**EXERCISE**
Once every line below with "products" has been counted, state the total and nothing else.

[Stored items from a collection]
● ● ● ●
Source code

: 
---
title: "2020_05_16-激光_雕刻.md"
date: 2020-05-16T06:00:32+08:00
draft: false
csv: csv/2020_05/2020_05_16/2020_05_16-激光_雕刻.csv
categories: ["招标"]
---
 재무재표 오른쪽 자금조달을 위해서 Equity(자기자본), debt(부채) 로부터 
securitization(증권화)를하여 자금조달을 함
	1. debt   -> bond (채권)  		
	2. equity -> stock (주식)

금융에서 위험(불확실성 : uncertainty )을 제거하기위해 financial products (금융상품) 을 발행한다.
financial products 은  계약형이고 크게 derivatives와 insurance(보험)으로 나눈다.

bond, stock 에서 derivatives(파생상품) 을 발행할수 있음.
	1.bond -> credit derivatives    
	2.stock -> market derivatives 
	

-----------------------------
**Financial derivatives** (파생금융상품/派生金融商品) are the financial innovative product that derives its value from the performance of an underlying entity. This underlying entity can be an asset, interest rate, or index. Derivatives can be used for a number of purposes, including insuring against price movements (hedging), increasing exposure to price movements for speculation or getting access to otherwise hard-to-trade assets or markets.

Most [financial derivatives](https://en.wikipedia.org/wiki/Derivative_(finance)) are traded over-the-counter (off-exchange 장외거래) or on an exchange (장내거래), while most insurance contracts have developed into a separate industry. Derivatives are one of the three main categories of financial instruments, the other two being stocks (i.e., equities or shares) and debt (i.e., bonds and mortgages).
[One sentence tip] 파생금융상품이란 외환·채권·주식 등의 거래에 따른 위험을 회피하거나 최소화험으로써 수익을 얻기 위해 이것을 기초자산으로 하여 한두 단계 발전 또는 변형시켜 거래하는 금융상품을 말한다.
● ● ● ●
**TASK ANSWER**
2